What the task asks => I need the number of lines in the following entries that hold the word "Total", and no other text.

*** Dataset records

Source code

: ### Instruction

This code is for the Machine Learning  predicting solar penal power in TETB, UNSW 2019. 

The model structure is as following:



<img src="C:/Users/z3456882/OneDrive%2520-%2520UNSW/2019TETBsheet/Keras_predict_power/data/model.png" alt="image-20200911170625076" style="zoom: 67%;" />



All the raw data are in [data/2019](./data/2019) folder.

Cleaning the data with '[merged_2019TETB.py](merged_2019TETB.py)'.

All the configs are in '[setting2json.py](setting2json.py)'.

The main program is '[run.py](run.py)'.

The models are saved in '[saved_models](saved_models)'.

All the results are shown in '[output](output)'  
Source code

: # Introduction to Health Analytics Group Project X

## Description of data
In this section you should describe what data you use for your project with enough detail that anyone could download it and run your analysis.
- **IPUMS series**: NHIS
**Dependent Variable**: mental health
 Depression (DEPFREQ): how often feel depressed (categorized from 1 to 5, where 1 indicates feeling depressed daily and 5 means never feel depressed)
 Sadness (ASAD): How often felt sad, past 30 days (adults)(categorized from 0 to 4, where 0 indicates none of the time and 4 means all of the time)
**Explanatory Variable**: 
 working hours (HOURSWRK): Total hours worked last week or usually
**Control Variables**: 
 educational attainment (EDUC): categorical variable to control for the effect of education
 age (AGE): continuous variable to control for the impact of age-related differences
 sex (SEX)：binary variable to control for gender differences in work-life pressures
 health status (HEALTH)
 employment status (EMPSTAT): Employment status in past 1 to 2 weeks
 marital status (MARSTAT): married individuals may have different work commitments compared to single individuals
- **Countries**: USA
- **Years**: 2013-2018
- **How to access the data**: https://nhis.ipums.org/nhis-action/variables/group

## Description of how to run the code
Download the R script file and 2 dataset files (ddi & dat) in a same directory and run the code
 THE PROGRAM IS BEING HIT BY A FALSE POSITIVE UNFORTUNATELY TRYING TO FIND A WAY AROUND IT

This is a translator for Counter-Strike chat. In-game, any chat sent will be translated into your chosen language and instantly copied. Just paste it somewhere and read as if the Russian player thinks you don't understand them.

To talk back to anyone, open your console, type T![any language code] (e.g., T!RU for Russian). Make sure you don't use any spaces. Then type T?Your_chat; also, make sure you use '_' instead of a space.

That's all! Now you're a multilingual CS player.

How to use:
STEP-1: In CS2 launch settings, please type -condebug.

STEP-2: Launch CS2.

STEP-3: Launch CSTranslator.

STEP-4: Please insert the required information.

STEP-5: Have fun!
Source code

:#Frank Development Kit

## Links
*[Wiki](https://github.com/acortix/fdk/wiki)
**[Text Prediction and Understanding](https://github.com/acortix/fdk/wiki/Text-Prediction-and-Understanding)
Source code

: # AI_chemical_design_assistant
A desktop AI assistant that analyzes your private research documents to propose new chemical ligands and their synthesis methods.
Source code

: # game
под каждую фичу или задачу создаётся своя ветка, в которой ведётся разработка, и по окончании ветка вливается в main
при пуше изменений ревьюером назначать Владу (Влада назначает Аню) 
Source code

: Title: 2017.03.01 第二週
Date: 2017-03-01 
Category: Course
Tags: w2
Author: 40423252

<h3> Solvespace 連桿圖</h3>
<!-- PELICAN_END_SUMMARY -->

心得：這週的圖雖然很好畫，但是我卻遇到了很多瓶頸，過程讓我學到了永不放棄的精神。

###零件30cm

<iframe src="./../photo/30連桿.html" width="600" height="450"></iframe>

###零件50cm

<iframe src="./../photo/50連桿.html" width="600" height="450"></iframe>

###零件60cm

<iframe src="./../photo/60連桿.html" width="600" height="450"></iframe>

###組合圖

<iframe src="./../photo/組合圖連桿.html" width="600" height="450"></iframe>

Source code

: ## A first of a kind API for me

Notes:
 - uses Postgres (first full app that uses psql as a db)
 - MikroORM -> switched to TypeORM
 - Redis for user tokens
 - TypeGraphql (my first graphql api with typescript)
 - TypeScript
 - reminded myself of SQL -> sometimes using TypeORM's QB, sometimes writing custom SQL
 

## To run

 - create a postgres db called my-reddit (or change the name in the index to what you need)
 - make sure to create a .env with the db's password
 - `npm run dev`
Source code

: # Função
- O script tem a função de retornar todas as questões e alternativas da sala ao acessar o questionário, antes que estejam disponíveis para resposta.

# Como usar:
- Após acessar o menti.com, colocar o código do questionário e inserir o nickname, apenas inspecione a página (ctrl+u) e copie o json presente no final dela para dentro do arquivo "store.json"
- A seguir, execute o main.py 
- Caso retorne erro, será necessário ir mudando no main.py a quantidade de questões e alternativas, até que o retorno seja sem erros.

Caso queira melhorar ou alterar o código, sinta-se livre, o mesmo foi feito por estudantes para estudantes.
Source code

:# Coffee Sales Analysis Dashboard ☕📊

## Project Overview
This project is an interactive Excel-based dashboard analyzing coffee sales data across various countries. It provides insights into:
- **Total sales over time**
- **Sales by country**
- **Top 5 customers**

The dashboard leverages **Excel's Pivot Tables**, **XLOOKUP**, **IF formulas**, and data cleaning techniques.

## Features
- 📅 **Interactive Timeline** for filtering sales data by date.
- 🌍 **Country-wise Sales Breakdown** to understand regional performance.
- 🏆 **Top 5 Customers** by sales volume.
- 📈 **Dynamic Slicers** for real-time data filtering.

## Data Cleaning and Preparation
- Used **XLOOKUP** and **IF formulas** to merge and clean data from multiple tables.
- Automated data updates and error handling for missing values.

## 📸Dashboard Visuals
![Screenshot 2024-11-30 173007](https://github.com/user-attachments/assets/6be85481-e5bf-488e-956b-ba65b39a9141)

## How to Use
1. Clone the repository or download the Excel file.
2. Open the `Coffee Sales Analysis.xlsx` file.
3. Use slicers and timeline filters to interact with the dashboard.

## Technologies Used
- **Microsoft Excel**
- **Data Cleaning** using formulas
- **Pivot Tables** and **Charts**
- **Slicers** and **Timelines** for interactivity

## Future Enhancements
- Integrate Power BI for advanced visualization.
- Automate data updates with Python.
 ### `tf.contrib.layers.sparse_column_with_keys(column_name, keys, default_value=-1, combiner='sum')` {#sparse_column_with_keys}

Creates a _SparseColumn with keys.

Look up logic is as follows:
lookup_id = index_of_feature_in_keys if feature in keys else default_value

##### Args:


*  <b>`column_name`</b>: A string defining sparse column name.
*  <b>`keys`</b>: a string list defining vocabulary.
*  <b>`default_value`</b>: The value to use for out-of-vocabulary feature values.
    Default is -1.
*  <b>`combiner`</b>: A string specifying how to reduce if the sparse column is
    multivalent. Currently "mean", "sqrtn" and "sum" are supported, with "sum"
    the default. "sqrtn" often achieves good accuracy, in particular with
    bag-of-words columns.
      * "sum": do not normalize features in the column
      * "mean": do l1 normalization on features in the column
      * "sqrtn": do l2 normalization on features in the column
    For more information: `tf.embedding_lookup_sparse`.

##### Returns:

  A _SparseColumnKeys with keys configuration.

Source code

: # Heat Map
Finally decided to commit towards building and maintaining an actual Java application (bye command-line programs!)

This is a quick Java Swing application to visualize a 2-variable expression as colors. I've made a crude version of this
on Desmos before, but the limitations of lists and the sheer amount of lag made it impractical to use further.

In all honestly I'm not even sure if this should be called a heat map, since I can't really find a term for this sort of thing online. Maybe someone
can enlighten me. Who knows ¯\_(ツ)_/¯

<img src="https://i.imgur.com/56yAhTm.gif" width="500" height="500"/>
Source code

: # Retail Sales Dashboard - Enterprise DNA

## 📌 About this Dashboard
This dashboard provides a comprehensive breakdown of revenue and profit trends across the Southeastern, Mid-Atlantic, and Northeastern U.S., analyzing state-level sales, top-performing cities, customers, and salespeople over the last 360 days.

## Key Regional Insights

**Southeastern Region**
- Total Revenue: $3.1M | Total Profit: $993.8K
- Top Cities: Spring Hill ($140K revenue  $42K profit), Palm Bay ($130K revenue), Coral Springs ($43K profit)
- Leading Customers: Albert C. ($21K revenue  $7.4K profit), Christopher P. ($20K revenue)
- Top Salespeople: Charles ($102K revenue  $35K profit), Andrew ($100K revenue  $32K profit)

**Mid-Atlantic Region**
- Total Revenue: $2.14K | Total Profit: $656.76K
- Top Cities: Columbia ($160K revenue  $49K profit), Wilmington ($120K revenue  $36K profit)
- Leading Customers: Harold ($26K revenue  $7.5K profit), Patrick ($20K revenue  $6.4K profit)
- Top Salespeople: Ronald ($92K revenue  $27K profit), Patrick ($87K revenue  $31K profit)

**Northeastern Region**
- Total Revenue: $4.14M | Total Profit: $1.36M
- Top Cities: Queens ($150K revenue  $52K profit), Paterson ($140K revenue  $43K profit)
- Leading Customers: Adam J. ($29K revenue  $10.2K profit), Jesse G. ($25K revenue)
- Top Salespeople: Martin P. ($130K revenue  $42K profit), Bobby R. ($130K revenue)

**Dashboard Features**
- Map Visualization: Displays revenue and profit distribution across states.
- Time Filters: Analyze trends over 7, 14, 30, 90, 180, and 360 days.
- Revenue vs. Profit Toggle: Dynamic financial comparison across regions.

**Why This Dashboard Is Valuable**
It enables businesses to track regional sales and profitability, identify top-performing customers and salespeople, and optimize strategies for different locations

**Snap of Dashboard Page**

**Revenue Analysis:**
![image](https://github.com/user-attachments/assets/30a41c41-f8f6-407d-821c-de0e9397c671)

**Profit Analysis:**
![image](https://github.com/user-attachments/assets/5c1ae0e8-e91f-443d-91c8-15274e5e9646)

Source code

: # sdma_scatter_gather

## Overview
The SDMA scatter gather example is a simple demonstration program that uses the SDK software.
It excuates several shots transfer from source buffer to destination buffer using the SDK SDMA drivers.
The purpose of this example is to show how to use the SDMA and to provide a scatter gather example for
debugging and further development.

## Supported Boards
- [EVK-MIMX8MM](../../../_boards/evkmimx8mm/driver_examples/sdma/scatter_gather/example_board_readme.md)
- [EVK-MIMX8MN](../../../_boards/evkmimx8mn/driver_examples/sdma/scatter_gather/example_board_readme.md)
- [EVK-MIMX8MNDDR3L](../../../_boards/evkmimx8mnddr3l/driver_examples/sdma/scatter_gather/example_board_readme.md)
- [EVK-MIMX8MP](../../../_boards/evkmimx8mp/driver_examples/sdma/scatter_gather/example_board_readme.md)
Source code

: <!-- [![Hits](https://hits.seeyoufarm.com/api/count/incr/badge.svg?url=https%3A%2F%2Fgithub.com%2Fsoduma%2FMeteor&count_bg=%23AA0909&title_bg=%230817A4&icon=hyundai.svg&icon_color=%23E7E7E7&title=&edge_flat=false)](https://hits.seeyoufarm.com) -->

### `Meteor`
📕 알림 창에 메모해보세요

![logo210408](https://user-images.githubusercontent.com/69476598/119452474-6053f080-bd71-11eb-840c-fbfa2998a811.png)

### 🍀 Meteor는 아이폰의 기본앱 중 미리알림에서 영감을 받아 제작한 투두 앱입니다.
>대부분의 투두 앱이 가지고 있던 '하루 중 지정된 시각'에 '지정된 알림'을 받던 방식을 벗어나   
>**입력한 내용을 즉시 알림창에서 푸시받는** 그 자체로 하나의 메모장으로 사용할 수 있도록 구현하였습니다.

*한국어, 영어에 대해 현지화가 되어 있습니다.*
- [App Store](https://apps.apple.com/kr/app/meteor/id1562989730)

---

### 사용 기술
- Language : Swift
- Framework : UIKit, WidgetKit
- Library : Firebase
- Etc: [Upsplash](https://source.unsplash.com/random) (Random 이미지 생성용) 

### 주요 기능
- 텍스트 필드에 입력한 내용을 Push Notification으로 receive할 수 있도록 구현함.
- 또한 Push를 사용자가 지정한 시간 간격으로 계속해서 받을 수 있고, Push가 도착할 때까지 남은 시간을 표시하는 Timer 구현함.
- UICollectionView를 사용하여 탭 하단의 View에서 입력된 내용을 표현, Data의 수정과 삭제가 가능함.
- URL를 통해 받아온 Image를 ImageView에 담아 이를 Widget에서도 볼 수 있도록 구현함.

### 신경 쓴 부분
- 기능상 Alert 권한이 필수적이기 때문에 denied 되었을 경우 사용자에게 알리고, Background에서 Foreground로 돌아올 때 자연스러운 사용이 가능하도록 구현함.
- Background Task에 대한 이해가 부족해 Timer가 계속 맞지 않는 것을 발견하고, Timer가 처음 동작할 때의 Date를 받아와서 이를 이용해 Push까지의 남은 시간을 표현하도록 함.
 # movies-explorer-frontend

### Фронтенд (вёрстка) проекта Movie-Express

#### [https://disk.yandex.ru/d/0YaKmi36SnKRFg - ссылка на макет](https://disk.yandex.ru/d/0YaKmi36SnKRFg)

******

Output for this task => 5